_Working data:_
____
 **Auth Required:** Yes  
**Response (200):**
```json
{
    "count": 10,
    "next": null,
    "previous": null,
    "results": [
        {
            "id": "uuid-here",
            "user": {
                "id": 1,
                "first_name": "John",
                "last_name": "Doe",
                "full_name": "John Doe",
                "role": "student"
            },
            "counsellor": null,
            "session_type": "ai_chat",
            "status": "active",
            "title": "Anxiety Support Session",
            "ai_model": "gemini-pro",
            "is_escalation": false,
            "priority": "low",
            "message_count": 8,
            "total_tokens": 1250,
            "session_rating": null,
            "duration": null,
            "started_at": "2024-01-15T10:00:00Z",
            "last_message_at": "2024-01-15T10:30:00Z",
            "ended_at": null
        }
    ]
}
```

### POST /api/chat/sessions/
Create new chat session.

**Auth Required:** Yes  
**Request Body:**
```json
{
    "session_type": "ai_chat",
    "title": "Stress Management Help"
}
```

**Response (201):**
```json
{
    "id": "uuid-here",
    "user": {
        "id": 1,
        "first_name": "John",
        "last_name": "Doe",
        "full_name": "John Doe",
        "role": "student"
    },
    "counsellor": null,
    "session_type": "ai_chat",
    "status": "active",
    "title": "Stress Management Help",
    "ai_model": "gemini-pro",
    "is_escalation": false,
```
____
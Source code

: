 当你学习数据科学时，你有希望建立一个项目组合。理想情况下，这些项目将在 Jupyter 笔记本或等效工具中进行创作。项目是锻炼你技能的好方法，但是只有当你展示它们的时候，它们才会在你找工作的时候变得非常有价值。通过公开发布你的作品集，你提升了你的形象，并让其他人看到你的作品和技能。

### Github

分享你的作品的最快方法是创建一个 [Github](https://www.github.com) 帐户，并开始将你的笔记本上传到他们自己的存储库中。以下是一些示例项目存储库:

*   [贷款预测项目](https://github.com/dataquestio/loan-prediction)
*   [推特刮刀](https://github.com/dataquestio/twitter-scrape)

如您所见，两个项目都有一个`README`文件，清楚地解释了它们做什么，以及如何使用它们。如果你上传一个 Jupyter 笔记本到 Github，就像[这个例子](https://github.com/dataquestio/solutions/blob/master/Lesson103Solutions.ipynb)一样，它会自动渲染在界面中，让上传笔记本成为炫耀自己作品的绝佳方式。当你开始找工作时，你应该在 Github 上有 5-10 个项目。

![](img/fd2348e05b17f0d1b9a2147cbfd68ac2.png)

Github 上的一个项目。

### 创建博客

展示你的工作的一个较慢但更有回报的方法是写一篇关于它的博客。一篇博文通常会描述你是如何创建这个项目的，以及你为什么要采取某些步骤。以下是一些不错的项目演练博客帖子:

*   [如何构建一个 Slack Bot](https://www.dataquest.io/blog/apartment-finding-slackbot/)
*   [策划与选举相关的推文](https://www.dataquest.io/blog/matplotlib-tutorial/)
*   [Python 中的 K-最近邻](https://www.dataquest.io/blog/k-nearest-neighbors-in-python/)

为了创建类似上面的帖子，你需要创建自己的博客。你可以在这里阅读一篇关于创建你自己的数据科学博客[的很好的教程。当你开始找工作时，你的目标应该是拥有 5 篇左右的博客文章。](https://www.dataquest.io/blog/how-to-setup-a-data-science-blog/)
____
_Your task:_ Among the lines above, count those containing the word "gemini" and write only the number.

_Result for this exercise:_ 2